A dry ice bomb is a simple explosive device consisting of dry ice and water in a sealed container.

== Overview ==
Dry ice bombs are commonly made from simple materials such as a plastic bottle, water, and dry ice. The bottle is partly filled with water and pieces of dry ice are added with the container being closed tightly soon after. As the solid carbon dioxide warms, it sublimates to gas and the pressure in the bottle increases. Bombs typically rupture within 30 seconds to half an hour, dependent largely on the temperature of the air outside the bottle. A dry ice bomb may develop frost on its exterior prior to exploding.

== Dangers ==
Dry ice bombs can explode within seconds due to the rapid sublimation of dry ice, injuring the handler.
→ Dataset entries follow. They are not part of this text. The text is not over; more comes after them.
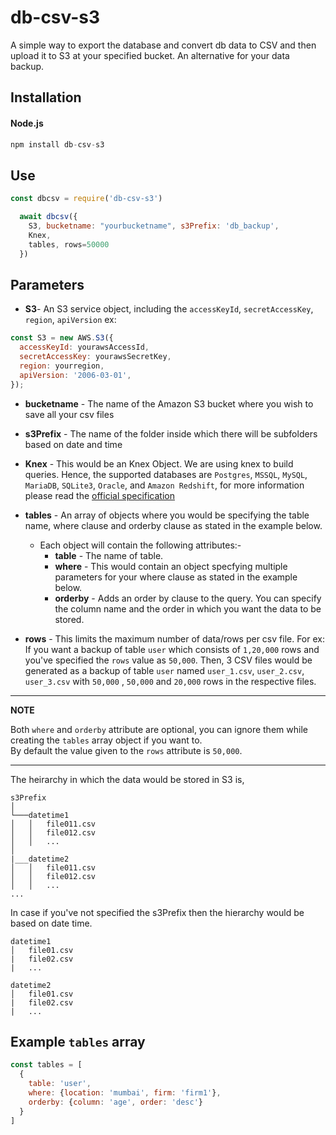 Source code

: # db-csv-s3
A simple way to export the database and convert db data to CSV and then upload it to S3 at your specified bucket. An alternative for your data backup.

## Installation
#### Node.js
```js
npm install db-csv-s3
```
## Use
```js
const dbcsv = require('db-csv-s3')

  await dbcsv({
    S3, bucketname: "yourbucketname", s3Prefix: 'db_backup',
    Knex,
    tables, rows=50000
  })

```
## Parameters
- **S3**-  An S3 service object, including the `accessKeyId`, `secretAccessKey`, `region`, `apiVersion`
ex:
```js
const S3 = new AWS.S3({
  accessKeyId: yourawsAccessId,
  secretAccessKey: yourawsSecretKey,
  region: yourregion,
  apiVersion: '2006-03-01',
});
```
- **bucketname** - The name of the Amazon S3 bucket where you wish to save all your csv files

- **s3Prefix** - The name of the folder inside which there will be subfolders based on date and time

- **Knex** - This would be an Knex Object. We are using knex to build queries. Hence, the supported databases are `Postgres`, `MSSQL`, `MySQL`, `MariaDB`, `SQLite3`, `Oracle`, and `Amazon Redshift`, for more information please read the [official specification](http://knexjs.org/)

- **tables** - An array of objects where you would be specifying the table name, where clause and orderby clause as stated in the example below.
  - Each object will contain the following attributes:-
    - **table** - The name of table.
    - **where** - This would contain an object specfying multiple parameters for your where clause as stated in the example below.
    - **orderby** - Adds an order by clause to the query. You can specify the column name and the order in which you want the data to be stored.

- **rows** - This limits the maximum number of data/rows per csv file. For ex: If you want a backup of table `user` which consists of `1,20,000` rows and you've specified the `rows` value as `50,000`. Then, 3 CSV files would be generated as a backup of table `user` named `user_1.csv`, `user_2.csv`, `user_3.csv` with `50,000` , `50,000` and `20,000` rows in the respective files. 
---
**NOTE**

Both `where` and `orderby` attribute are optional, you can ignore them while creating the `tables` array object if you want to.<br>
By default the value given to the `rows` attribute is `50,000`.

---

The heirarchy in which the data would be stored in S3 is,
```
s3Prefix
│   
└───datetime1
│   │   file011.csv
│   │   file012.csv
│   │   ...
│
|___datetime2
│   │   file011.csv
│   │   file012.csv
│   │   ...
...
```
In case if you've not specified the s3Prefix then the hierarchy would be based on date time.
```
datetime1
│   file01.csv   
|   file02.csv
|   ...

datetime2
│   file01.csv   
|   file02.csv
|   ...

```


## Example `tables` array
```js
const tables = [
  {
    table: 'user',
    where: {location: 'mumbai', firm: 'firm1'},
    orderby: {column: 'age', order: 'desc'}
  }
]

``` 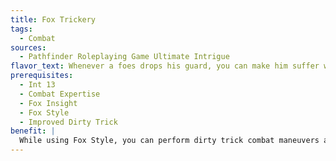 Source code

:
 ```yaml
---
title: Fox Trickery
tags:
  - Combat
sources:
  - Pathfinder Roleplaying Game Ultimate Intrigue
flavor_text: Whenever a foes drops his guard, you can make him suffer with a dirty trick.
prerequisites:
  - Int 13
  - Combat Expertise
  - Fox Insight
  - Fox Style
  - Improved Dirty Trick
benefit: |
  While using Fox Style, you can perform dirty trick combat maneuvers as attacks of opportunity. If your Intelligence is at least 19, you gain a +4 bonus on dirty trick combat maneuver checks.
---
```



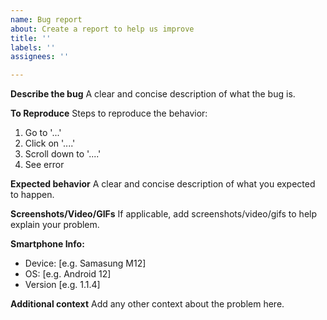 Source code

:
 ```yaml
---
name: Bug report
about: Create a report to help us improve
title: ''
labels: ''
assignees: ''

---
```


**Describe the bug**
A clear and concise description of what the bug is.

**To Reproduce**
Steps to reproduce the behavior:
1. Go to '...'
2. Click on '....'
3. Scroll down to '....'
4. See error

**Expected behavior**
A clear and concise description of what you expected to happen.

**Screenshots/Video/GIFs**
If applicable, add screenshots/video/gifs to help explain your problem.

**Smartphone Info:**
 - Device: [e.g. Samasung M12]
 - OS: [e.g. Android 12]
 - Version [e.g. 1.1.4]

**Additional context**
Add any other context about the problem here.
The abrupt release of high-pressure gas creates a loud noise, which can cause hearing damage even at substantial distances. Fragments thrown at high speeds can cut or puncture. Bombs that fail to go off cannot be safely approached, as they can spontaneously explode.

Dry ice bombs can also be unintentionally made, especially if dry ice is left in an airtight container for extended periods of time.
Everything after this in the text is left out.